┌─ Given entries
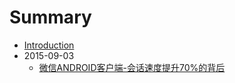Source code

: # Summary

* [Introduction](README.md)
* 2015-09-03
   * [微信ANDROID客户端-会话速度提升70%的背后](2015-09-03/weixin_android1.md)

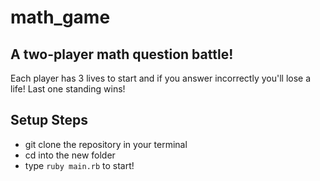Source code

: # math_game

## A two-player math question battle!

  Each player has 3 lives to start and if you answer incorrectly you'll lose a life!
  Last one standing wins!

## Setup Steps

- git clone the repository in your terminal
- cd into the new folder
- type `ruby main.rb` to start!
└─
### [Activity]
Output a verbatim copy of the entries and skip the pictures.

### [Answer box]
Source code

: # Summary

* [Introduction](README.md)
* 2015-09-03
   * [微信ANDROID客户端-会话速度提升70%的背后](2015-09-03/weixin_android1.md)

Source code

: # math_game

## A two-player math question battle!

  Each player has 3 lives to start and if you answer incorrectly you'll lose a life!
  Last one standing wins!

## Setup Steps

- git clone the repository in your terminal
- cd into the new folder
- type `ruby main.rb` to start!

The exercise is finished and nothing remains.